Converting side-by-side 3D video to multiview HEVC and spatial video

Create video content for visionOS by converting an existing 3D HEVC file to a multiview HEVC format, optionally adding spatial metadata to create a spatial video.

Overview

In visionOS, 3D video uses the Multiview High Efficiency Video Encoding (MV-HEVC) format, supported by MPEG4 and QuickTime. Unlike other 3D media, MV-HEVC stores a single track containing multiple layers for the video, where the track and layers share a frame size. This track frame size is different from other 3D video types, such as side-by-side video. Side-by-side videos use a single track, and place the left- and right-eye images next to each other as part of a single video frame.

To convert side-by-side video to MV-HEVC, you load the source video, extract each frame, and then split the frame horizontally. Then copy the left and right sides of the split frame into the left- and right-eye layers, writing a frame containing both layers to the output.
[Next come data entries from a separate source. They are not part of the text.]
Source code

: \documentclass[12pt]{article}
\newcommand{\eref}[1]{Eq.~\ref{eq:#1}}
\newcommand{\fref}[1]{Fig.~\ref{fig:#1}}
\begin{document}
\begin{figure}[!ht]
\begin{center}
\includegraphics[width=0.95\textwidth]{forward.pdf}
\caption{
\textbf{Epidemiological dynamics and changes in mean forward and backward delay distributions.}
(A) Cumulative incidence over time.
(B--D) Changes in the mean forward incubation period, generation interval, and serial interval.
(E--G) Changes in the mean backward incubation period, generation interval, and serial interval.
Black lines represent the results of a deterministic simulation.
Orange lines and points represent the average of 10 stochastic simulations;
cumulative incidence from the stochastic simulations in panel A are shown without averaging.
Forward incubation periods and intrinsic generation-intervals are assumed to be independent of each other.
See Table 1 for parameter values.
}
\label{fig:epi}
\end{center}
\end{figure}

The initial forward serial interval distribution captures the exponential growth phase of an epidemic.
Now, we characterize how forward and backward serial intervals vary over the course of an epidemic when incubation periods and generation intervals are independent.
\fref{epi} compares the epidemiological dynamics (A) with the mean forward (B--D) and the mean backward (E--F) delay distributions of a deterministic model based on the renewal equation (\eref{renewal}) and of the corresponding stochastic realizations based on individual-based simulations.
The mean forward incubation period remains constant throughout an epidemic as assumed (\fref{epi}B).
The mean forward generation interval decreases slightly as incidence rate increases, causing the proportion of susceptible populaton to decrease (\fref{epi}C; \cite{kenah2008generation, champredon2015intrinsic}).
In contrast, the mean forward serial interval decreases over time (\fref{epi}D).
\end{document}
This sample app demonstrates the process for converting side-by-side video files to MV-HEVC, encoding the output as a QuickTime file. The output is placed in the same directory as the input file, with _MVHEVC appended to the original filename.
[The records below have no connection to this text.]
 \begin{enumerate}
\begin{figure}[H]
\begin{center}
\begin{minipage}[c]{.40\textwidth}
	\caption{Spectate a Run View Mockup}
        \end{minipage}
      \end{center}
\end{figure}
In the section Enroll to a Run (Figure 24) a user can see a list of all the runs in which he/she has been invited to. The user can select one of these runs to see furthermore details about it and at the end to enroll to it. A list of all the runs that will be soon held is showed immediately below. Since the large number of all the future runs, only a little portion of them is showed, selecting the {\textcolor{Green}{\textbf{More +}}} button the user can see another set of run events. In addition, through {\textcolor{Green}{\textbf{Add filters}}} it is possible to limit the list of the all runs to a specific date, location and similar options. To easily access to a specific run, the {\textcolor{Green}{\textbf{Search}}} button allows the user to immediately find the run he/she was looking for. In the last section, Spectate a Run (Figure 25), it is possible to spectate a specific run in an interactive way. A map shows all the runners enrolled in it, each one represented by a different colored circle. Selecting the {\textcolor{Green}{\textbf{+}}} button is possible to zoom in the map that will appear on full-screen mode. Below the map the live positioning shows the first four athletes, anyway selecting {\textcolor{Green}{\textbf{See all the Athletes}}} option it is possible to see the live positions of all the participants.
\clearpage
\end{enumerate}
For videos you capture with a consistent camera configuration, you can optionally add spatial metadata to the output file. Spatial metadata describes properties of the left- and right-eye cameras that captured the stereo scene.

Adding spatial metadata to a stereo MV-HEVC video prompts Apple platforms to consider the video as spatial instead of just stereo, and opts the video into visual treatments on Apple Vision Pro that can minimize common causes of stereo viewing discomfort.

To learn more about when to provide spatial metadata for a stereo MV-HEVC video and the metadata values to provide, see Creating spatial photos and videos with spatial metadata.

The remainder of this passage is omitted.